# [Exercise objective]
In the entries below, the lines from the one with "y$ ，最终可获宝藏价值 $x-8 y$ ；\\" through the one with "恒等于 0 的结论，并且测试的随机向量越多，这个结果出错的可能性就越小。" are to be copied exactly; both ends count.

# [Dataset records]
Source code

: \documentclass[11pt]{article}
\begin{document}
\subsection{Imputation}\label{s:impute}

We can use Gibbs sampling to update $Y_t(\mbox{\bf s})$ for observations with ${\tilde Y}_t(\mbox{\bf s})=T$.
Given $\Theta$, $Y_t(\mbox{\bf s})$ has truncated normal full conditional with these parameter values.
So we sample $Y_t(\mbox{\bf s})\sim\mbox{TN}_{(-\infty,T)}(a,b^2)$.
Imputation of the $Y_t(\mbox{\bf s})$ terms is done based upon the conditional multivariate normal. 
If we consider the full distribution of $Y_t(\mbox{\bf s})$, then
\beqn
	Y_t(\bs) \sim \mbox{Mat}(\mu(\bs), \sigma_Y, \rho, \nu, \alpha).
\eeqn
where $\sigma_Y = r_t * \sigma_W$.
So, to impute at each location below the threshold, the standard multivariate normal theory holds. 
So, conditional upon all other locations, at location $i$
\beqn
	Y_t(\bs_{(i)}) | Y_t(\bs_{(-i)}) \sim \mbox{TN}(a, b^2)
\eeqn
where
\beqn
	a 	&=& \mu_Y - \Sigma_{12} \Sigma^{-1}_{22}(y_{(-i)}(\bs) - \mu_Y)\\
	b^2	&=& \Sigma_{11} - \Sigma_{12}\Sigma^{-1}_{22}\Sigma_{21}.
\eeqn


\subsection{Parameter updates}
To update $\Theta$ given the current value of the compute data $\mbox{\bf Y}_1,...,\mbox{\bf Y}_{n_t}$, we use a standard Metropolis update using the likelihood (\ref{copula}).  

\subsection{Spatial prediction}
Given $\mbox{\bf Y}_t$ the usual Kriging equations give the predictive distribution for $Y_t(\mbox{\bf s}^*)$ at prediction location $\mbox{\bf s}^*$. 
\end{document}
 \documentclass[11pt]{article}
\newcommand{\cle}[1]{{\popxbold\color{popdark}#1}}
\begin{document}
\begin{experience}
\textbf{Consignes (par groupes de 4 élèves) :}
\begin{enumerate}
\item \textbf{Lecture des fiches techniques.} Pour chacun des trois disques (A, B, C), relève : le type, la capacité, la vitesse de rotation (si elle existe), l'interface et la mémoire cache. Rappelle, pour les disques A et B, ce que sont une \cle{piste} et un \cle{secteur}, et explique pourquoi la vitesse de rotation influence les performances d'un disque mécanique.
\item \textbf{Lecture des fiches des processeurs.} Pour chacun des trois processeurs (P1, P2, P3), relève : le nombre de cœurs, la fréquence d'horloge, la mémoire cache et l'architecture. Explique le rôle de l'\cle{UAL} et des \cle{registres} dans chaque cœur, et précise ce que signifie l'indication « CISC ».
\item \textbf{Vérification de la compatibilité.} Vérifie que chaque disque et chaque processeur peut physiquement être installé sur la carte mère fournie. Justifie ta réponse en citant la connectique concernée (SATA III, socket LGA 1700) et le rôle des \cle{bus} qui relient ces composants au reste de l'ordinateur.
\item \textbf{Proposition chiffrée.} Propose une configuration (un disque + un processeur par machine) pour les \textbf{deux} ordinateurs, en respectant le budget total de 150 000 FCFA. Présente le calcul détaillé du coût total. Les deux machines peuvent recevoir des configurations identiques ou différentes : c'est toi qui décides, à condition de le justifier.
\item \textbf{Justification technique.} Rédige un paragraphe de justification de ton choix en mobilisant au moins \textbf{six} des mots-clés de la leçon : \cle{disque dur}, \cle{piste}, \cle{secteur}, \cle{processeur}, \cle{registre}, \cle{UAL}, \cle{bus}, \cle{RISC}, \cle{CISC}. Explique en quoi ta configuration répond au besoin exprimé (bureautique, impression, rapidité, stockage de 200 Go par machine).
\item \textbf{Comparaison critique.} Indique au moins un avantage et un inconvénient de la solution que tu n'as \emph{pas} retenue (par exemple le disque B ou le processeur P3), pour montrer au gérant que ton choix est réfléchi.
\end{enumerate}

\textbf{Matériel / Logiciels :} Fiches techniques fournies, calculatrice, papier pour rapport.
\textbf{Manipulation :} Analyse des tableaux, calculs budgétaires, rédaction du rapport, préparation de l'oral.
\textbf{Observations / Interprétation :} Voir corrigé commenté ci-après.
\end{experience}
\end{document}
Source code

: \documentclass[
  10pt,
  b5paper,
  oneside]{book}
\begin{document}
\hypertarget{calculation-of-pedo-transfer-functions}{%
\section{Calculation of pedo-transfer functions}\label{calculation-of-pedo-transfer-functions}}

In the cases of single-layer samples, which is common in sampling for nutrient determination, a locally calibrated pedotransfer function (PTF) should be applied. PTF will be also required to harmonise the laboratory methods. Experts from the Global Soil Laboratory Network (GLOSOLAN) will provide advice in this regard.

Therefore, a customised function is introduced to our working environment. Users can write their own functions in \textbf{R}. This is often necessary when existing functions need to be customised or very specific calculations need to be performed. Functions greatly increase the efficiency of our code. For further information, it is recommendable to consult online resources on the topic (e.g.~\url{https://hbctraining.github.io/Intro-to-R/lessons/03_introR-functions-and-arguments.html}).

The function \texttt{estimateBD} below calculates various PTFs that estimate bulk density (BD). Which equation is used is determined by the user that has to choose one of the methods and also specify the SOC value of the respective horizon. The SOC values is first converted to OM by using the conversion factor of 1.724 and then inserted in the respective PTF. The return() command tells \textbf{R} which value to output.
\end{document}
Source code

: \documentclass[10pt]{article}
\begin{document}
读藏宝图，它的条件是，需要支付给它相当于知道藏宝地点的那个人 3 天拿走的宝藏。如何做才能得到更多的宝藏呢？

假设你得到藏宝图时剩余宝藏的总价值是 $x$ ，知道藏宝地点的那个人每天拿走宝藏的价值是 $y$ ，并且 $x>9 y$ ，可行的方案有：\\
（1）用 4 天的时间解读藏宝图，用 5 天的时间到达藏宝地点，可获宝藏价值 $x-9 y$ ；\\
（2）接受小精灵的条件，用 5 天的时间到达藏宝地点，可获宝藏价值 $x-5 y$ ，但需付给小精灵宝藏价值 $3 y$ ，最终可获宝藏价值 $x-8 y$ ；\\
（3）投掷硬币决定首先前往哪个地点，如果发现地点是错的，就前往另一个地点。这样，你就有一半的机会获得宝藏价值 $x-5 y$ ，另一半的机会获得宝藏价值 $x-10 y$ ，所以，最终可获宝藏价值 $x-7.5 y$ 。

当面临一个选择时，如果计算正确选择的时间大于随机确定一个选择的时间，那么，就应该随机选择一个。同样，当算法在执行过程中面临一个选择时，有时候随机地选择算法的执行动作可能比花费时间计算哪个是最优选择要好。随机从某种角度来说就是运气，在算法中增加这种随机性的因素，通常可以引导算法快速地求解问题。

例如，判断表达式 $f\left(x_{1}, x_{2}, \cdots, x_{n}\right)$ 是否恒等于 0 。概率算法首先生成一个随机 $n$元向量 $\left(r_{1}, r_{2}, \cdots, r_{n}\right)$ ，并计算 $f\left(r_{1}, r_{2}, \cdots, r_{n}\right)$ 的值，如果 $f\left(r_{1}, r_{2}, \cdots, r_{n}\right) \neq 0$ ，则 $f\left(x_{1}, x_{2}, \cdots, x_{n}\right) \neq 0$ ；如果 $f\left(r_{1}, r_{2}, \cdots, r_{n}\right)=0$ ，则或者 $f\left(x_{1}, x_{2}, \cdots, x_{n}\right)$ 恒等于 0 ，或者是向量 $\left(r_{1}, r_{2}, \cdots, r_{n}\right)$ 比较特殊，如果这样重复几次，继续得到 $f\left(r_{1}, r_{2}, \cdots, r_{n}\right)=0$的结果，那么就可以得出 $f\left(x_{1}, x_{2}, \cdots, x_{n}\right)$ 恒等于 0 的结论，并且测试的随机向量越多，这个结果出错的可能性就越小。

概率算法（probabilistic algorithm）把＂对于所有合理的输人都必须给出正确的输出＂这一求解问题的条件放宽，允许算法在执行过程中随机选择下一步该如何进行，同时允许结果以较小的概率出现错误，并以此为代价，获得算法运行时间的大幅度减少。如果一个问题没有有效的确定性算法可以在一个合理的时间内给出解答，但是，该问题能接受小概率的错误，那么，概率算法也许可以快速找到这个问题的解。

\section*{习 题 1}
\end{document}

# [Task solution]
（2）接受小精灵的条件，用 5 天的时间到达藏宝地点，可获宝藏价值 $x-5 y$ ，但需付给小精灵宝藏价值 $3 y$ ，最终可获宝藏价值 $x-8 y$ ；\\
（3）投掷硬币决定首先前往哪个地点，如果发现地点是错的，就前往另一个地点。这样，你就有一半的机会获得宝藏价值 $x-5 y$ ，另一半的机会获得宝藏价值 $x-10 y$ ，所以，最终可获宝藏价值 $x-7.5 y$ 。

当面临一个选择时，如果计算正确选择的时间大于随机确定一个选择的时间，那么，就应该随机选择一个。同样，当算法在执行过程中面临一个选择时，有时候随机地选择算法的执行动作可能比花费时间计算哪个是最优选择要好。随机从某种角度来说就是运气，在算法中增加这种随机性的因素，通常可以引导算法快速地求解问题。

例如，判断表达式 $f\left(x_{1}, x_{2}, \cdots, x_{n}\right)$ 是否恒等于 0 。概率算法首先生成一个随机 $n$元向量 $\left(r_{1}, r_{2}, \cdots, r_{n}\right)$ ，并计算 $f\left(r_{1}, r_{2}, \cdots, r_{n}\right)$ 的值，如果 $f\left(r_{1}, r_{2}, \cdots, r_{n}\right) \neq 0$ ，则 $f\left(x_{1}, x_{2}, \cdots, x_{n}\right) \neq 0$ ；如果 $f\left(r_{1}, r_{2}, \cdots, r_{n}\right)=0$ ，则或者 $f\left(x_{1}, x_{2}, \cdots, x_{n}\right)$ 恒等于 0 ，或者是向量 $\left(r_{1}, r_{2}, \cdots, r_{n}\right)$ 比较特殊，如果这样重复几次，继续得到 $f\left(r_{1}, r_{2}, \cdots, r_{n}\right)=0$的结果，那么就可以得出 $f\left(x_{1}, x_{2}, \cdots, x_{n}\right)$ 恒等于 0 的结论，并且测试的随机向量越多，这个结果出错的可能性就越小。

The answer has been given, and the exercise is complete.